__Directions for this task__: Of all the lines in these entries, count those that contain "Aplikacja" and give only the total.

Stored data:
Content starts
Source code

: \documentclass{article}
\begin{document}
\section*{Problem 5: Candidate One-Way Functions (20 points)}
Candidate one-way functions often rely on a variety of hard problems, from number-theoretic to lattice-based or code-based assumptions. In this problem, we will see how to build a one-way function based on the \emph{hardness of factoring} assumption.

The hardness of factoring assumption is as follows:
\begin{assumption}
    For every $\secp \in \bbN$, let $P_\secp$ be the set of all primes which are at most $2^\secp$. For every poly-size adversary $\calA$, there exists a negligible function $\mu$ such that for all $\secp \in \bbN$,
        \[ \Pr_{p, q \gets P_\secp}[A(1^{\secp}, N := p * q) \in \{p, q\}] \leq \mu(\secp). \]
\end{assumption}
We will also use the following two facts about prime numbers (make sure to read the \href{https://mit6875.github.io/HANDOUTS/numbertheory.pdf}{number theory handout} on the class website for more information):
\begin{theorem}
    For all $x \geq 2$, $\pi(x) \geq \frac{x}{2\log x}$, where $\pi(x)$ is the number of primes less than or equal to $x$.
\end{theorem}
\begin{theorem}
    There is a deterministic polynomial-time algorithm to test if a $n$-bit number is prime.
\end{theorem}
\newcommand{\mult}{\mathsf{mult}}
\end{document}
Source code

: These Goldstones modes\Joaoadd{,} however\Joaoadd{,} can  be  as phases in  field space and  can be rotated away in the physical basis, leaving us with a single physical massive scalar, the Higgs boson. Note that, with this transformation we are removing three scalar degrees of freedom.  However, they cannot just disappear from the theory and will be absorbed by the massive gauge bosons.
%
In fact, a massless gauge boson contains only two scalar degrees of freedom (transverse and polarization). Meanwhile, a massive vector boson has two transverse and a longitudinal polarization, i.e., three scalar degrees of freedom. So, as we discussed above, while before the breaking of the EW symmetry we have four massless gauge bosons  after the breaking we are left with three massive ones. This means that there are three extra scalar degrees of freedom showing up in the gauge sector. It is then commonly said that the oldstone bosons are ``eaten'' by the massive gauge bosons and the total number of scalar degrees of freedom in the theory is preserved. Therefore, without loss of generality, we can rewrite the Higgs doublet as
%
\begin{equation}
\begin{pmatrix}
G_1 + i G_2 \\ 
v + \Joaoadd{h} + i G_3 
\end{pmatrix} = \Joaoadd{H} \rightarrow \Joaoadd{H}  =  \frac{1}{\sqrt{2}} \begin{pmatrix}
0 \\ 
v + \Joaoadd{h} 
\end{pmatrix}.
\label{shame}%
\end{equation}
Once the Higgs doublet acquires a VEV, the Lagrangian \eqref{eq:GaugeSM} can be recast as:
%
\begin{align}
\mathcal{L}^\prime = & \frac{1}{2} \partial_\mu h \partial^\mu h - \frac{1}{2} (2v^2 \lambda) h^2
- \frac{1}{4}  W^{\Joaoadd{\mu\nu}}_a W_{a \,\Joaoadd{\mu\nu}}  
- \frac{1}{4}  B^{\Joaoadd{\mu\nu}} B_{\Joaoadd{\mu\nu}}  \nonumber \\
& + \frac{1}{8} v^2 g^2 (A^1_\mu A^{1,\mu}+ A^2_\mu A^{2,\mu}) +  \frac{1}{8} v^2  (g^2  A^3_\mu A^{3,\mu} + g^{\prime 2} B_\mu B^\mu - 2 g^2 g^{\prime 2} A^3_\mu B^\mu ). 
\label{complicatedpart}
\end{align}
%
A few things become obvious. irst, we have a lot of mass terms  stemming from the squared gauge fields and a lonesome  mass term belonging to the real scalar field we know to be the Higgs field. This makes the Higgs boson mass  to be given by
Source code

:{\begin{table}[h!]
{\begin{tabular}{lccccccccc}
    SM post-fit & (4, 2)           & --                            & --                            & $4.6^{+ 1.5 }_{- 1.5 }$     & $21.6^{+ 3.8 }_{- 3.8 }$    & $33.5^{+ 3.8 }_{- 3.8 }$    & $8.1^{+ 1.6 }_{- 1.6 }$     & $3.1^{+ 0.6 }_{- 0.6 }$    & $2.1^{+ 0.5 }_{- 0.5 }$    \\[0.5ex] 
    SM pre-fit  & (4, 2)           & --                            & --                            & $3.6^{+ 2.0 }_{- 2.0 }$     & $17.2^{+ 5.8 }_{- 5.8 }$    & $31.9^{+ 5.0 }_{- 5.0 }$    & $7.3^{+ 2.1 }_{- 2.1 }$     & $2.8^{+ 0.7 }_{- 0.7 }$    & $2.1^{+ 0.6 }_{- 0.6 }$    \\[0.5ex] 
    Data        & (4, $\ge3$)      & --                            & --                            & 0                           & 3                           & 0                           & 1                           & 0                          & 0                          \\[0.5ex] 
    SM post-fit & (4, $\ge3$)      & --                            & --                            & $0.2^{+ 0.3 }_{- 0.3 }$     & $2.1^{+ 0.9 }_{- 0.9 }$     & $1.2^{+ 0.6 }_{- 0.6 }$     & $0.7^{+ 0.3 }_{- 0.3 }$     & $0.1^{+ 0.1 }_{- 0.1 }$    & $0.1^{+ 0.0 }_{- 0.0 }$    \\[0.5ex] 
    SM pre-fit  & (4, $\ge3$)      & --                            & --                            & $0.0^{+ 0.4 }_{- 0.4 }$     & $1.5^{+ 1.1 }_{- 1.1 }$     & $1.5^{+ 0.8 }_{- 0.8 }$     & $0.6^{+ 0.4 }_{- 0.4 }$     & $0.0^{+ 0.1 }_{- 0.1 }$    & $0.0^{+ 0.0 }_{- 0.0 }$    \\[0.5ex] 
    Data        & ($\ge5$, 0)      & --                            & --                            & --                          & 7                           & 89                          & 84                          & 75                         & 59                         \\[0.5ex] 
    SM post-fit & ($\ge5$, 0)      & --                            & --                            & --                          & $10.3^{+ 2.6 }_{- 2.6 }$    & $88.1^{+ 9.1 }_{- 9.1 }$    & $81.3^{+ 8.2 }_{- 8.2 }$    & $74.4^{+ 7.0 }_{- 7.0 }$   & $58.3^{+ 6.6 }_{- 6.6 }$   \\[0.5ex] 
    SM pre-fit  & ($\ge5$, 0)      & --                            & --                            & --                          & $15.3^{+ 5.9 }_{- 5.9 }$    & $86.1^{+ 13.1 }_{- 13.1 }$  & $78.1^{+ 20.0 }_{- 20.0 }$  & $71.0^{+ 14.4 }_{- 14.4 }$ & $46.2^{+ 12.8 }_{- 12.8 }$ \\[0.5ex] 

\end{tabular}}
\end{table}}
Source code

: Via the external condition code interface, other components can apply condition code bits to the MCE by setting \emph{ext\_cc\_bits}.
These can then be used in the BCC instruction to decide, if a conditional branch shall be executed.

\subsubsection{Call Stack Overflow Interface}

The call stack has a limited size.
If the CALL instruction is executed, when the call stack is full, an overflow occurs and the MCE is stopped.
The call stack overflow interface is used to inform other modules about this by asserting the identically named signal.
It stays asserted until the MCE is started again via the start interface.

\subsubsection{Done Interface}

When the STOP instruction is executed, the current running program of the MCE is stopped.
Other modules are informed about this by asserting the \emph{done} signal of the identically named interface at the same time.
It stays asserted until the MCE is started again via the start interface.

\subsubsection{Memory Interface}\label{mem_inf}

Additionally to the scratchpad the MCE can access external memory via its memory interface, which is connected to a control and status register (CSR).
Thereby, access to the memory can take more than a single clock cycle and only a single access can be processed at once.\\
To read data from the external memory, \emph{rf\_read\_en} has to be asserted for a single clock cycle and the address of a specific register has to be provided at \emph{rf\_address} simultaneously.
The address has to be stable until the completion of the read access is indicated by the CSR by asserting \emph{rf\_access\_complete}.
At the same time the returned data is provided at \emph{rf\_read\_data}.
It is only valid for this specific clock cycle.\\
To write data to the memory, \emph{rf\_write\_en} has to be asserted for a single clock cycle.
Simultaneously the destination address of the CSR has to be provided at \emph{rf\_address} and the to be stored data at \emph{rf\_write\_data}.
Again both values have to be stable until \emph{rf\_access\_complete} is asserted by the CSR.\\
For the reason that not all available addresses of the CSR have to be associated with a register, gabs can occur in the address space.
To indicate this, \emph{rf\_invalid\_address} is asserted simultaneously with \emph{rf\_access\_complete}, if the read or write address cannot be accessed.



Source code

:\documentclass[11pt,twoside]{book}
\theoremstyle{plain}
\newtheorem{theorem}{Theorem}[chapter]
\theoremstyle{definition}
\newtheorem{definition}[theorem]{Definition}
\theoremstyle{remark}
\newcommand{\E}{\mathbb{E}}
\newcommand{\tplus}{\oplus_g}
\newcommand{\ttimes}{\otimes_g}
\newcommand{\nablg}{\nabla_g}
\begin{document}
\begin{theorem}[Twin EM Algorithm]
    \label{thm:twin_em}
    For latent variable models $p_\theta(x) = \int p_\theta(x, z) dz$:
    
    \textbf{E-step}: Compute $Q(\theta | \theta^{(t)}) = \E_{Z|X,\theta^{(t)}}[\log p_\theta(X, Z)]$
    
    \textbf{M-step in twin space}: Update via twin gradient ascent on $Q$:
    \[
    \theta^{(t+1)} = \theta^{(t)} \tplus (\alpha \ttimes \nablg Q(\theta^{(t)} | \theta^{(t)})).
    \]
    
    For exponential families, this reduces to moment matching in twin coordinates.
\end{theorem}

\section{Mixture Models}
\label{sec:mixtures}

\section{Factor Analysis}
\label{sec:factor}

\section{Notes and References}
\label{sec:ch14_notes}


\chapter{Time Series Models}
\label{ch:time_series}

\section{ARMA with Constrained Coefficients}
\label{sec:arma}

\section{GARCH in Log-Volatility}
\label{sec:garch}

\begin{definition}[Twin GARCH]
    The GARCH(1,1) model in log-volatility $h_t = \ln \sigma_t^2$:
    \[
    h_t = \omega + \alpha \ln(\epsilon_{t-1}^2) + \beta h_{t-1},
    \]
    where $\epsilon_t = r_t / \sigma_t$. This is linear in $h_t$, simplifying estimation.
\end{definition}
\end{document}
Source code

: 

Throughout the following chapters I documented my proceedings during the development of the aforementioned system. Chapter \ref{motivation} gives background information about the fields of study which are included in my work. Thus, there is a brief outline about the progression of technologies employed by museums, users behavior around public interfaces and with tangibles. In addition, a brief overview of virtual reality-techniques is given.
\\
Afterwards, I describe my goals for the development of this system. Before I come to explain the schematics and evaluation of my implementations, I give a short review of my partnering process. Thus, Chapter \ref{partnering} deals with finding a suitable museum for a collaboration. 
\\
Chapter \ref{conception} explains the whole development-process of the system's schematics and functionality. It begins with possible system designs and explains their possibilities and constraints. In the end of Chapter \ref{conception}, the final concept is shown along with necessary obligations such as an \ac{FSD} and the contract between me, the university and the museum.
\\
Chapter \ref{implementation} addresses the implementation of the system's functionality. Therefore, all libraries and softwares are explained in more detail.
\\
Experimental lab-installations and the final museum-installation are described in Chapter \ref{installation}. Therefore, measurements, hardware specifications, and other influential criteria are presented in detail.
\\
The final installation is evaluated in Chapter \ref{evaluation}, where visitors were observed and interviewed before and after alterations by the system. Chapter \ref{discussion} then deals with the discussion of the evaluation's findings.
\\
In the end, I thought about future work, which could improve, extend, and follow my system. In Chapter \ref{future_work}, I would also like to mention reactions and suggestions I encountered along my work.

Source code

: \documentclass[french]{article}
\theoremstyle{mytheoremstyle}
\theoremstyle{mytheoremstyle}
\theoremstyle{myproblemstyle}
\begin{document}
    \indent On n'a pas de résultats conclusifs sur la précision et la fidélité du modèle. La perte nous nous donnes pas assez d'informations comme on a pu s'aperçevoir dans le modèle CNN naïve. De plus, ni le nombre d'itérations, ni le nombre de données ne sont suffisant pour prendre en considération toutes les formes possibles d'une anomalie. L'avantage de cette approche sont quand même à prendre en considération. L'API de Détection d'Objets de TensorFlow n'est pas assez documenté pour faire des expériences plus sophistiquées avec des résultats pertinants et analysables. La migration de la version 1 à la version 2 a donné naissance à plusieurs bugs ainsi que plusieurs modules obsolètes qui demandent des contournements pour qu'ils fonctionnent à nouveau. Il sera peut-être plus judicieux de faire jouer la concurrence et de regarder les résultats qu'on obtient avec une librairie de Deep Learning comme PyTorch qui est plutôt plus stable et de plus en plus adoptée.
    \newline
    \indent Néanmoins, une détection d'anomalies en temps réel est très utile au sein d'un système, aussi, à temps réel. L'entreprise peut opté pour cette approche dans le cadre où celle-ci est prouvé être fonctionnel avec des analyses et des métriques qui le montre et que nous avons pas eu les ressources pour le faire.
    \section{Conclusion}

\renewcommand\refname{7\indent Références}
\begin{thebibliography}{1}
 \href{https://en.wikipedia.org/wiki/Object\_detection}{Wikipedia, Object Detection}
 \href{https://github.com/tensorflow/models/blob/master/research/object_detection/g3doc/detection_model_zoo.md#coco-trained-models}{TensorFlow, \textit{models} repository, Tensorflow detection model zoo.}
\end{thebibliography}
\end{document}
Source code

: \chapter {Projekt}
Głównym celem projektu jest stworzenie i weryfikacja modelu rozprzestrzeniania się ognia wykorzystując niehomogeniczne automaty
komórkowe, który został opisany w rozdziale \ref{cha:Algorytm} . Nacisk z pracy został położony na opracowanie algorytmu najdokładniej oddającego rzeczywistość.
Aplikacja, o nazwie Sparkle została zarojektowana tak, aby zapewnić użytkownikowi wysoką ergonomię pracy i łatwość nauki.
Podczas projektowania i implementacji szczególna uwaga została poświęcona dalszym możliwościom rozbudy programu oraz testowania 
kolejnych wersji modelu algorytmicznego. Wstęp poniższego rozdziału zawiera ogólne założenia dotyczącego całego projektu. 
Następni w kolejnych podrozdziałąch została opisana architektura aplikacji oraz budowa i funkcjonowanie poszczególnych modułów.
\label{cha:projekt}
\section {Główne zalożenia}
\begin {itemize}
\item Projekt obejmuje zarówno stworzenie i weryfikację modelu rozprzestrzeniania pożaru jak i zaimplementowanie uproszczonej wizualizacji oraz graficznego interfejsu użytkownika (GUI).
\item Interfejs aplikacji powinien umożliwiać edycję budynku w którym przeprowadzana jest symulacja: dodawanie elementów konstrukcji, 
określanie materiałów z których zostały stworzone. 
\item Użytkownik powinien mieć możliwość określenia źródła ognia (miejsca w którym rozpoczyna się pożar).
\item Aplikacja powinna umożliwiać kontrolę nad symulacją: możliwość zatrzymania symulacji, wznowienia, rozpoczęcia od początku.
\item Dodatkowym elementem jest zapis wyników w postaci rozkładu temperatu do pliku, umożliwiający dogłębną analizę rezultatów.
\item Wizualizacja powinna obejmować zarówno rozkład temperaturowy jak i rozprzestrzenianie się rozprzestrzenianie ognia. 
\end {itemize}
Content ends
__Response to the exercise__: 2